=== What you are asked to do ===
Please say how many lines in the records below contain the word "which", giving the number alone.

Source records:
_____
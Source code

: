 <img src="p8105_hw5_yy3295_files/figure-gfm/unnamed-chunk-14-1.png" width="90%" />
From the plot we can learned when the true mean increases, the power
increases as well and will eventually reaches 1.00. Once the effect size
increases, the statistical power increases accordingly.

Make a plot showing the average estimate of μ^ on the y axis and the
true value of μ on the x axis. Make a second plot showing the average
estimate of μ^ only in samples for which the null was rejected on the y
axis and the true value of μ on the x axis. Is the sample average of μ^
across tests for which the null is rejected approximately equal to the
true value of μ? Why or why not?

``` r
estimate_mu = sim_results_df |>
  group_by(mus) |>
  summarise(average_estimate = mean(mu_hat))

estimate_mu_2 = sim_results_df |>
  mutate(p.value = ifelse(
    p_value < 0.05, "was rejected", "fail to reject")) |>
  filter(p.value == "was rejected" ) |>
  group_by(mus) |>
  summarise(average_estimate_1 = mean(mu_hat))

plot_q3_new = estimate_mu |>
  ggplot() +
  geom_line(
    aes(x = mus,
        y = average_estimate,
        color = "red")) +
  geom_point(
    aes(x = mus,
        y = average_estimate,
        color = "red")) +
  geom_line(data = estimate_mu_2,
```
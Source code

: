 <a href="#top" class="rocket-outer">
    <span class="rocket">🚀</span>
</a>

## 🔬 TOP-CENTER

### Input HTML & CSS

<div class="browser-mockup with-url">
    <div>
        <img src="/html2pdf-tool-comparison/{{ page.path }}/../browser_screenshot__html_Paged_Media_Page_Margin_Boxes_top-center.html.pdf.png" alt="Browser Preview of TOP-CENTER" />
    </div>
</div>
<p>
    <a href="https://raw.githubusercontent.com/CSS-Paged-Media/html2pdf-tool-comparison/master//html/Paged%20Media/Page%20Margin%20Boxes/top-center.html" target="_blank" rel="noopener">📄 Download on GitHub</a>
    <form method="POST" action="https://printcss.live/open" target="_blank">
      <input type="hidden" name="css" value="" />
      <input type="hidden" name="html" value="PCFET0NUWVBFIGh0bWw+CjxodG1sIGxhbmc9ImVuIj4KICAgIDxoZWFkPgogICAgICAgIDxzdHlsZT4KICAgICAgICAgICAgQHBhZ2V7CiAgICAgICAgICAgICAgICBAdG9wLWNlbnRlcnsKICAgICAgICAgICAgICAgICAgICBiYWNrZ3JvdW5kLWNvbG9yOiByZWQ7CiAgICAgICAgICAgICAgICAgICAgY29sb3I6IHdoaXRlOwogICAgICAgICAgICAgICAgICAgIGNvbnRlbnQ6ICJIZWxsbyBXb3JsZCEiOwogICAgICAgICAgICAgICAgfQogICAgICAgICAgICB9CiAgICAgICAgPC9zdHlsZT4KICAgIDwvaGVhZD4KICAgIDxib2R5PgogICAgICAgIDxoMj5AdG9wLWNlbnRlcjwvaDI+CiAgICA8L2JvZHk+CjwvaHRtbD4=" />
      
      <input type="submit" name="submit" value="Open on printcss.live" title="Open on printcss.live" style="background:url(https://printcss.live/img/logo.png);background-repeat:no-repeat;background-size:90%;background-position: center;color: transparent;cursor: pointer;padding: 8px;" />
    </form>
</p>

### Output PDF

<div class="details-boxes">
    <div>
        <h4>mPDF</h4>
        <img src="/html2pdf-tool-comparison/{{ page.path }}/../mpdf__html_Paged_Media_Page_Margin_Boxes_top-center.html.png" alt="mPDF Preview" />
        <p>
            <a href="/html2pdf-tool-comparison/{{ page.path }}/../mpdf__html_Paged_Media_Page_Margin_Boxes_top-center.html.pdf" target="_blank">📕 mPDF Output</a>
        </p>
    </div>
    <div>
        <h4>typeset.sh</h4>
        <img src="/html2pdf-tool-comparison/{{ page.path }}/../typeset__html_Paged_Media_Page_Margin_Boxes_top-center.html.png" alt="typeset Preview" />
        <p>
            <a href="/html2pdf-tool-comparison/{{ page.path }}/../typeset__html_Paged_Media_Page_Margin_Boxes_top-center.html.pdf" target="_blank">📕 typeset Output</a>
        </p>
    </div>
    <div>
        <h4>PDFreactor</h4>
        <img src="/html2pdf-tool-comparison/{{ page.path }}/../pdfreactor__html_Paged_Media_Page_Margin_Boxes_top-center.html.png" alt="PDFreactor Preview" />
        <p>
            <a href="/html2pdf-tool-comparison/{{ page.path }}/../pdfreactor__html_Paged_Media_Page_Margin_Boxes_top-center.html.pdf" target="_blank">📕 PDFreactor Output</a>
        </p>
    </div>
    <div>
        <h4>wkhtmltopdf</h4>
_____
=== Exercise output ===
2